● **TASK PROMPT**
Write out every entry exactly; the pictures do not belong in the copy.

+++ INPUT DATA

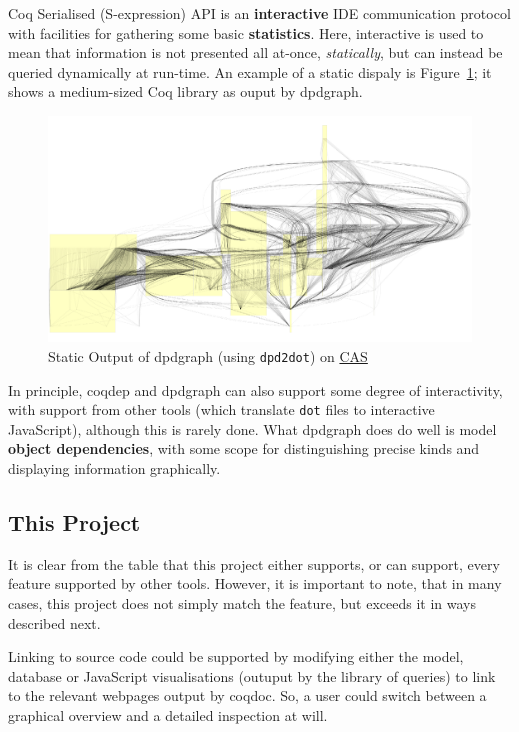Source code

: Coq Serialised (S-expression) API is an \textbf{interactive} IDE communication
protocol with facilities for gathering some basic \textbf{statistics}. Here,
interactive is used to mean that information is not presented all at-once,
\emph{statically}, but can instead be queried dynamically at run-time. An
example of a static dispaly is Figure~\ref{fig:static}; it shows a medium-sized
Coq library as ouput by dpdgraph.

\begin{figure}[p]

  \centering
  \includegraphics[width=\textwidth, page=1]{img/static-CAS-small.pdf}
  \caption{Static Output of dpdgraph (using \texttt{dpd2dot}) on
    \href{https://github.com/Timothy-G-Griffin/CAS}{CAS}}\label{fig:static}

\end{figure}

In principle, coqdep and dpdgraph can also support some degree of interactivity,
with support from other tools (which translate \texttt{dot} files to interactive
JavaScript), although this is rarely done.  What dpdgraph does do well is model
\textbf{object dependencies}, with some scope for distinguishing precise kinds
and displaying information graphically.

\subsection{This Project}

It is clear from the table that this project either supports, or can support,
every feature supported by other tools. However, it is important to note, that
in many cases, this project does not simply match the feature, but exceeds it in
ways described next.

Linking to source code could be supported by modifying either the model,
database or JavaScript visualisations (outuput by the library of queries) to
link to the relevant webpages output by coqdoc. So, a user could switch between
a graphical overview and a detailed inspection at will.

++++++

● **TASK SOLUTION**
Source code

: Coq Serialised (S-expression) API is an \textbf{interactive} IDE communication
protocol with facilities for gathering some basic \textbf{statistics}. Here,
interactive is used to mean that information is not presented all at-once,
\emph{statically}, but can instead be queried dynamically at run-time. An
example of a static dispaly is Figure~\ref{fig:static}; it shows a medium-sized
Coq library as ouput by dpdgraph.

\begin{figure}[p]

  \centering
  \includegraphics[width=\textwidth, page=1]{img/static-CAS-small.pdf}
  \caption{Static Output of dpdgraph (using \texttt{dpd2dot}) on
    \href{https://github.com/Timothy-G-Griffin/CAS}{CAS}}\label{fig:static}

\end{figure}

In principle, coqdep and dpdgraph can also support some degree of interactivity,
with support from other tools (which translate \texttt{dot} files to interactive
JavaScript), although this is rarely done.  What dpdgraph does do well is model
\textbf{object dependencies}, with some scope for distinguishing precise kinds
and displaying information graphically.

\subsection{This Project}

It is clear from the table that this project either supports, or can support,
every feature supported by other tools. However, it is important to note, that
in many cases, this project does not simply match the feature, but exceeds it in
ways described next.

Linking to source code could be supported by modifying either the model,
database or JavaScript visualisations (outuput by the library of queries) to
link to the relevant webpages output by coqdoc. So, a user could switch between
a graphical overview and a detailed inspection at will.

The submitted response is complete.